===== RECORDS SHOWN
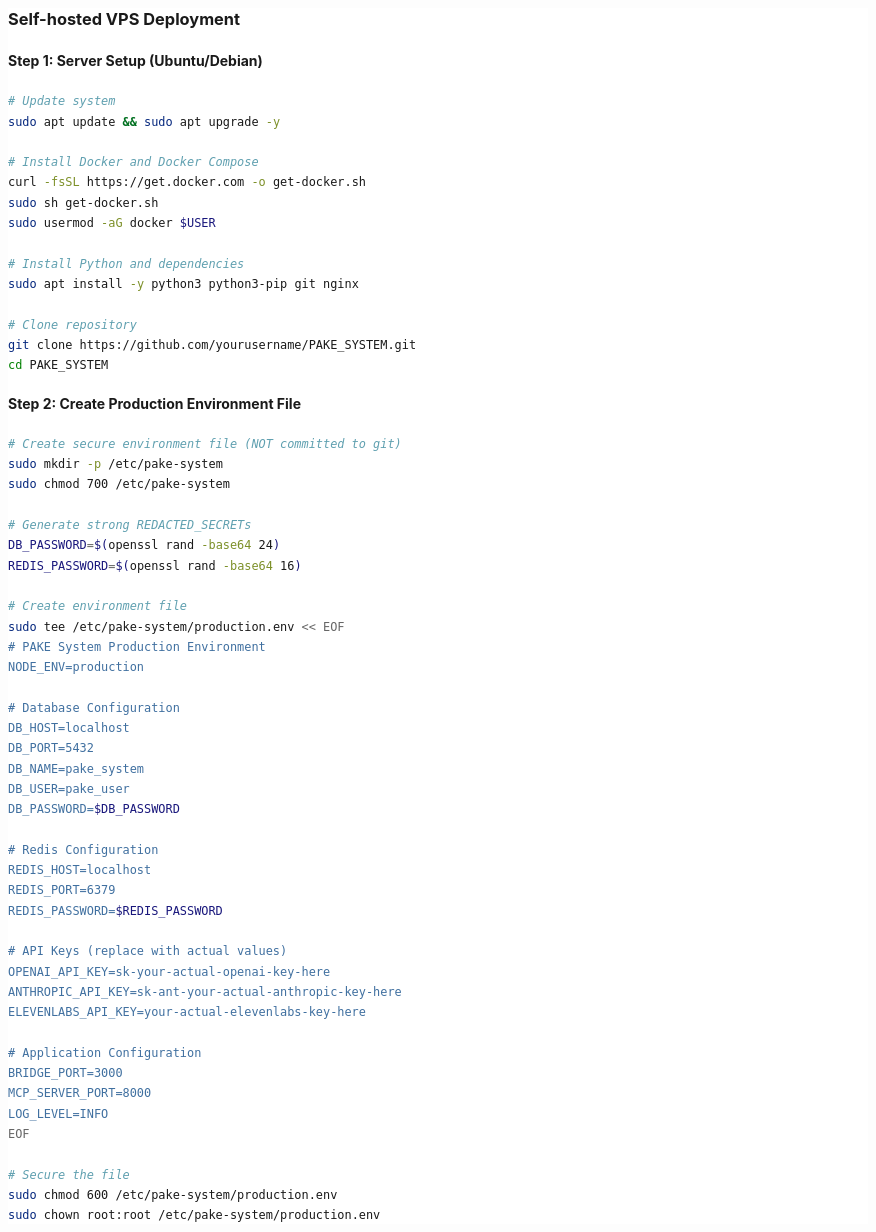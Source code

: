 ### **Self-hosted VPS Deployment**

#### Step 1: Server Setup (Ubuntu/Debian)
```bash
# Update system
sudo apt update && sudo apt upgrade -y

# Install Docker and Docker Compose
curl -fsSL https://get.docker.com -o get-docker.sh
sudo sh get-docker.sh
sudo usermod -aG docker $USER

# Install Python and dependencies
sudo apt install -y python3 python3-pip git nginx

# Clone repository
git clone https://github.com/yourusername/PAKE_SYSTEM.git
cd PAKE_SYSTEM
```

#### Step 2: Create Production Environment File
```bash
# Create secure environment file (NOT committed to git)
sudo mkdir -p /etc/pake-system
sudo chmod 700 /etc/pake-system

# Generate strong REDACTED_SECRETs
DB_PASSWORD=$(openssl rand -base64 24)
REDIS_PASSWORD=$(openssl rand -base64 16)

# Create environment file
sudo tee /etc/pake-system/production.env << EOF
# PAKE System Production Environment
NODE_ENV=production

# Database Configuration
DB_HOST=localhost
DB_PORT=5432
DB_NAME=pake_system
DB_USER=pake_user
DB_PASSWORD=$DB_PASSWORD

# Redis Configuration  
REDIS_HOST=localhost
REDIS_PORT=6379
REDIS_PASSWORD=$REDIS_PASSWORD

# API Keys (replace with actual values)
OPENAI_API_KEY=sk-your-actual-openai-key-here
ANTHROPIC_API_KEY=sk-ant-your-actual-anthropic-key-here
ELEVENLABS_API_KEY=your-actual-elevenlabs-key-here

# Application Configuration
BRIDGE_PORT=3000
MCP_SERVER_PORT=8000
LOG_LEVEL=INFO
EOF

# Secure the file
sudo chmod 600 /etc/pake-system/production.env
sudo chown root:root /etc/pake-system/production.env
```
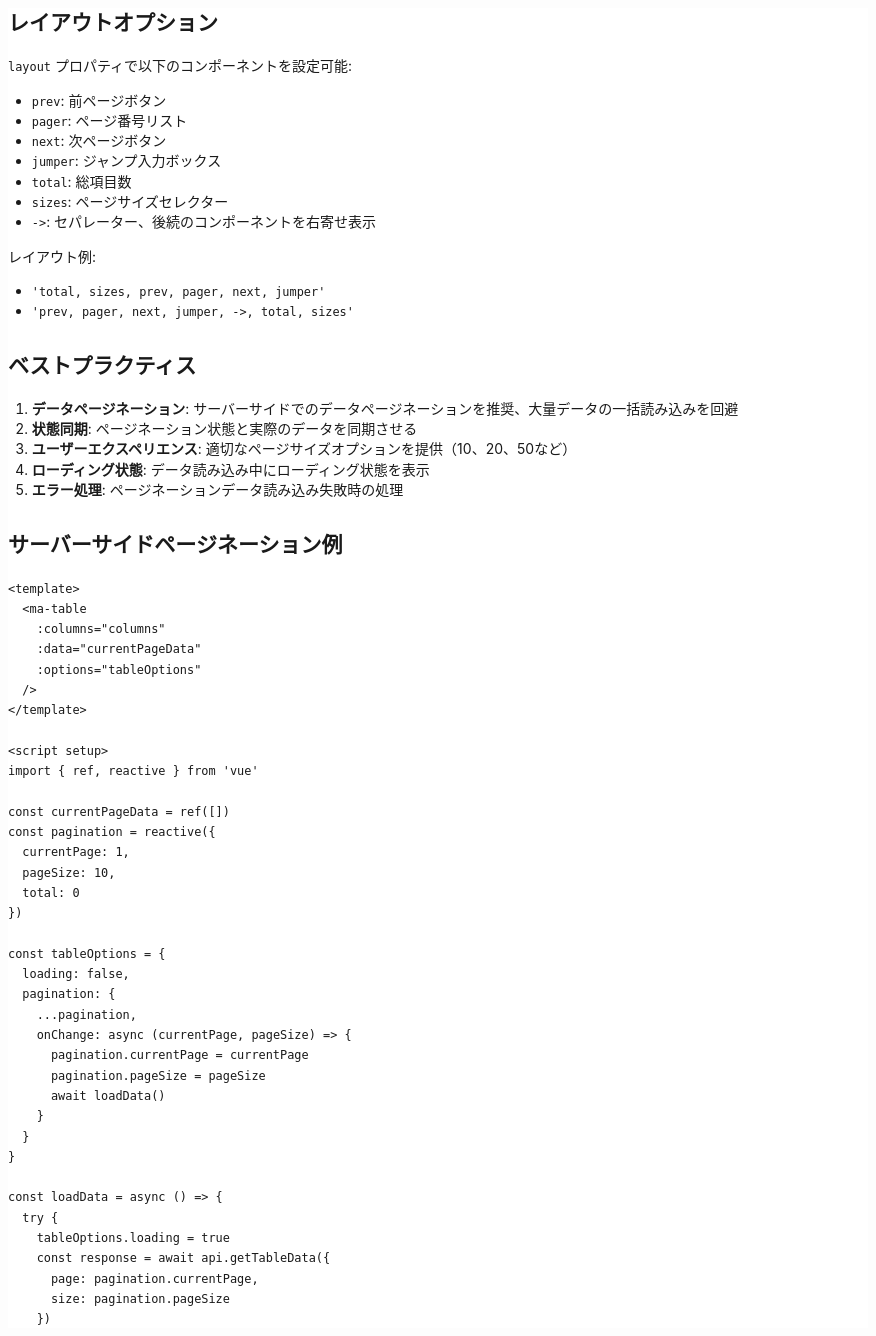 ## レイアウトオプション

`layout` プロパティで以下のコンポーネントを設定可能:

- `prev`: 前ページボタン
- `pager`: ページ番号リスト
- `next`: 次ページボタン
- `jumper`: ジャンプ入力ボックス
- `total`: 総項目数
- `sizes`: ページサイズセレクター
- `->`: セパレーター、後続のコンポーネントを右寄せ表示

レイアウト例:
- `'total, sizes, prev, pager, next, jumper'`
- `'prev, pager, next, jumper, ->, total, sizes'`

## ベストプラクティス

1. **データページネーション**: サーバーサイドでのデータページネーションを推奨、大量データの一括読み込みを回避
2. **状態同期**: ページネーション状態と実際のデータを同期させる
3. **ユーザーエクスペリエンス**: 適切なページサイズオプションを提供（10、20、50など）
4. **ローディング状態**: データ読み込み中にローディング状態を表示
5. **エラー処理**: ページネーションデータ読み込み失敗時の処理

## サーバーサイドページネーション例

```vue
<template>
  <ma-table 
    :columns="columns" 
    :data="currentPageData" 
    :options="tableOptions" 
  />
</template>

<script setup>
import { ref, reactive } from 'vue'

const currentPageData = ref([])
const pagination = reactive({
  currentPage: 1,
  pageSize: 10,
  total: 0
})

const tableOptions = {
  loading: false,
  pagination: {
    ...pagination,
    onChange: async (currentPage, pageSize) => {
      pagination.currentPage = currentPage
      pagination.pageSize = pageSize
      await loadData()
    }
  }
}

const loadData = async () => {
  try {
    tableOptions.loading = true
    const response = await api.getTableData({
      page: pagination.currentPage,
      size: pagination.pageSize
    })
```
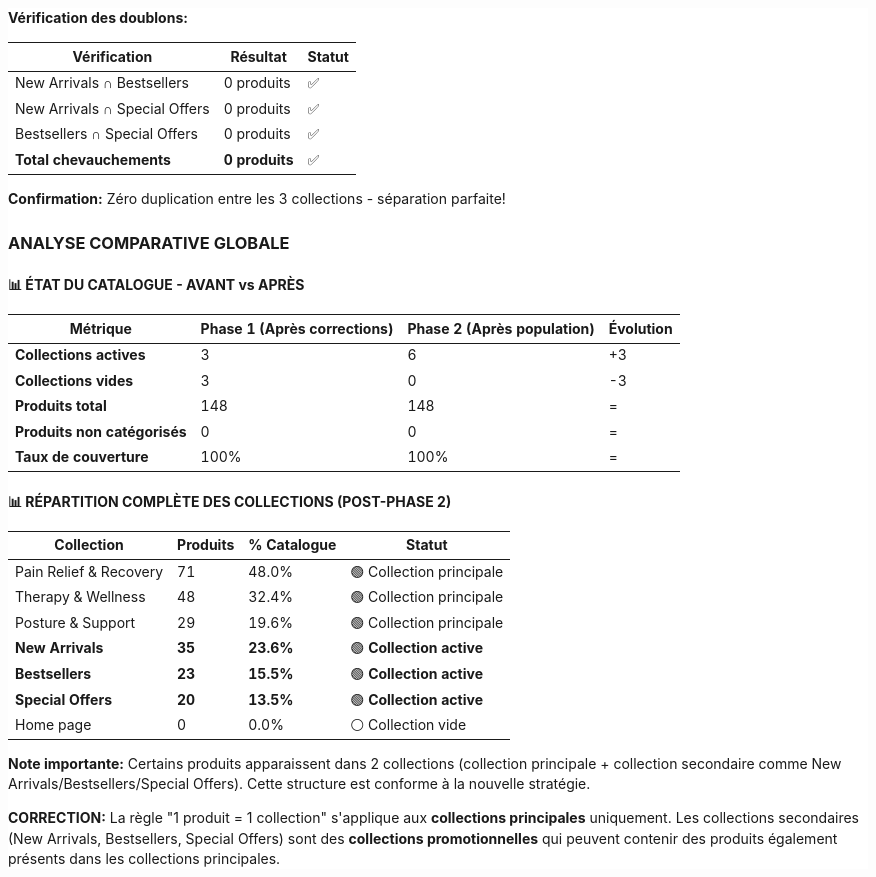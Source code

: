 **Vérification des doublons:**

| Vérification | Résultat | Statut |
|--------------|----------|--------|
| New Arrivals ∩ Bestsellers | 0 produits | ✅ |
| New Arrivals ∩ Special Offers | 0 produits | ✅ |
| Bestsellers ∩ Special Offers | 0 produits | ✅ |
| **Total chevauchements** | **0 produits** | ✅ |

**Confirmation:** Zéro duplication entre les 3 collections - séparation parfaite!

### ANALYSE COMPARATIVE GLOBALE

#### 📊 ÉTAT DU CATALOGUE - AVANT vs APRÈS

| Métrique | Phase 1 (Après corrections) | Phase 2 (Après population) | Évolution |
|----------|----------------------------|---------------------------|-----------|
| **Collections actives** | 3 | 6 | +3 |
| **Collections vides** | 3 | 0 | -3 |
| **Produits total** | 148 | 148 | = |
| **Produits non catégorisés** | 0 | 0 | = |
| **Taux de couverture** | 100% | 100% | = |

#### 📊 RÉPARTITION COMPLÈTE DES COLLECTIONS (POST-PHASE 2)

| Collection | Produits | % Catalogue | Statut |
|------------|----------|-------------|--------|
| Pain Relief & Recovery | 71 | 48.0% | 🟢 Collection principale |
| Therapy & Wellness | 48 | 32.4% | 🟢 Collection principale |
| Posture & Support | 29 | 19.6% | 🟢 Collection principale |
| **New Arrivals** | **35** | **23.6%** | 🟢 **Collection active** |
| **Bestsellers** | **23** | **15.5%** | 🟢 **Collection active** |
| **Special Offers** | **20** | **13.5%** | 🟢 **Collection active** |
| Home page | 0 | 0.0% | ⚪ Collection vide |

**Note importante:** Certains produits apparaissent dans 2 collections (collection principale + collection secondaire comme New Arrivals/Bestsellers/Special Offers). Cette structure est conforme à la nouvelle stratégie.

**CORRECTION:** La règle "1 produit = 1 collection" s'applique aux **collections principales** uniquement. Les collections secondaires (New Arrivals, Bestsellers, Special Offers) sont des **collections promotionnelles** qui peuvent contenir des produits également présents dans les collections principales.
==========
_TO DO_: Figure out how many lines of the material include the string "Arrivals", and reply with only that figure.

_RESPONSE_: 5